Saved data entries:
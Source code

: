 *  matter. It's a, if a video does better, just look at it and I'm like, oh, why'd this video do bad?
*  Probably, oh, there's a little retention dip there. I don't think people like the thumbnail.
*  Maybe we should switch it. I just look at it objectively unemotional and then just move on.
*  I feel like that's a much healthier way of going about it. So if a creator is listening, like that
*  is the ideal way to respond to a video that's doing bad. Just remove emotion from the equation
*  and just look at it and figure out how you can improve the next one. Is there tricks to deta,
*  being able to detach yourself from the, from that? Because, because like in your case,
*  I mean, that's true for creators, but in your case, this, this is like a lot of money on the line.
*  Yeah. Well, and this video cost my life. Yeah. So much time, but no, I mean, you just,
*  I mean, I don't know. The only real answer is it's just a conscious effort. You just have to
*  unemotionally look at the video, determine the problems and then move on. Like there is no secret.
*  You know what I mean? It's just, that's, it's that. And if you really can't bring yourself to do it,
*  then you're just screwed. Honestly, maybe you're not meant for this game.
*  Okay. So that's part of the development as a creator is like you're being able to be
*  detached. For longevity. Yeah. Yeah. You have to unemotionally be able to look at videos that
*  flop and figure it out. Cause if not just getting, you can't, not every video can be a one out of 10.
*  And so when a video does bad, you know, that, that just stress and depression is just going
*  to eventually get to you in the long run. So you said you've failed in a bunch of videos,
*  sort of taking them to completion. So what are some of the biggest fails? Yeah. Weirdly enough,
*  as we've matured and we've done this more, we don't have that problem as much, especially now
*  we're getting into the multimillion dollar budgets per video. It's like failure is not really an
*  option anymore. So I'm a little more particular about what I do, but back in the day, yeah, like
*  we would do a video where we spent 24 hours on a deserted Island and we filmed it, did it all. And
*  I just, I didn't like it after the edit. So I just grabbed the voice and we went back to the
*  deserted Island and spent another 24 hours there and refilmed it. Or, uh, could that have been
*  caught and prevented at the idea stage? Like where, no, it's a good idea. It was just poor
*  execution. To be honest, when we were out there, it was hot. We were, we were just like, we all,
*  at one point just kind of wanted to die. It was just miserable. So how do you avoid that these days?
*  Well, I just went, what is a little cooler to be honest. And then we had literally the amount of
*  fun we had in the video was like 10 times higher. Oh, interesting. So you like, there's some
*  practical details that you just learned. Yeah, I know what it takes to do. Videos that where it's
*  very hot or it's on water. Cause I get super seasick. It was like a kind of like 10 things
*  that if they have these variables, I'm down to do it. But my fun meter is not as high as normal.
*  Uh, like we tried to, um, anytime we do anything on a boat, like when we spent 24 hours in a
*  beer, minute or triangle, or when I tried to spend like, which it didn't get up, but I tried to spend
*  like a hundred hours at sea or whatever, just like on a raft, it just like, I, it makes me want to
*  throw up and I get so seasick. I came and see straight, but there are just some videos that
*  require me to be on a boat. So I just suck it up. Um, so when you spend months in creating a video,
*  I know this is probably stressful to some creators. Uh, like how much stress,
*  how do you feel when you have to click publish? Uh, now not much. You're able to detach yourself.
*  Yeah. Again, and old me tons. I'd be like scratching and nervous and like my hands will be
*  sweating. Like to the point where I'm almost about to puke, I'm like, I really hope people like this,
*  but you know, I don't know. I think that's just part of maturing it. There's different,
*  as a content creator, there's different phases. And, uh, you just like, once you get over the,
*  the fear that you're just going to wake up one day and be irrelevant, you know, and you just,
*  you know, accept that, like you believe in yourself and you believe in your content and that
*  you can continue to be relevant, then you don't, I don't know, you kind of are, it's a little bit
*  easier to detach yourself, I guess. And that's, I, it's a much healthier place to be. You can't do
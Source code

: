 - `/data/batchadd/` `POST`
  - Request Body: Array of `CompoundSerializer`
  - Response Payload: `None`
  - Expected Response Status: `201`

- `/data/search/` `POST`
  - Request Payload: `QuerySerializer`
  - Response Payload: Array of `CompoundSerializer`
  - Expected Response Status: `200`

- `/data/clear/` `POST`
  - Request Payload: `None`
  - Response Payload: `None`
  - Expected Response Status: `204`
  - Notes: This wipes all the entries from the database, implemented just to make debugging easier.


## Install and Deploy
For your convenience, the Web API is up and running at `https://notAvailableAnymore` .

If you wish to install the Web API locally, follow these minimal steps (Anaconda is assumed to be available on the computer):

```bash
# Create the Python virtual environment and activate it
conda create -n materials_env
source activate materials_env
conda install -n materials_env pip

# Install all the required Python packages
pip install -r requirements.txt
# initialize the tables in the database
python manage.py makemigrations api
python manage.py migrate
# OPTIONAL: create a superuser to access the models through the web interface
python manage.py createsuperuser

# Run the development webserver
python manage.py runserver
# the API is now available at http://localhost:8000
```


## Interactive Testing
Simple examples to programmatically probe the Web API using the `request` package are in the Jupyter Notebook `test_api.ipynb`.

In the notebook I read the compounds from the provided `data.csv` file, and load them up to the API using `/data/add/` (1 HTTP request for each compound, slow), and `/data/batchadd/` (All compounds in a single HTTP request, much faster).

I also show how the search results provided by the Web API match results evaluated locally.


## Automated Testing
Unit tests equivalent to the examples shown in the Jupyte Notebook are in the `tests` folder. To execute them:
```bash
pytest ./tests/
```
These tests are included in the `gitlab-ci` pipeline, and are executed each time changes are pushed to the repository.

#### ASSIGNED TASK:
Wherever the word "Expected" appears in a line of the data above, copy that line.

#### FINAL ANSWER:
  - Expected Response Status: `201`
  - Expected Response Status: `200`
  - Expected Response Status: `204`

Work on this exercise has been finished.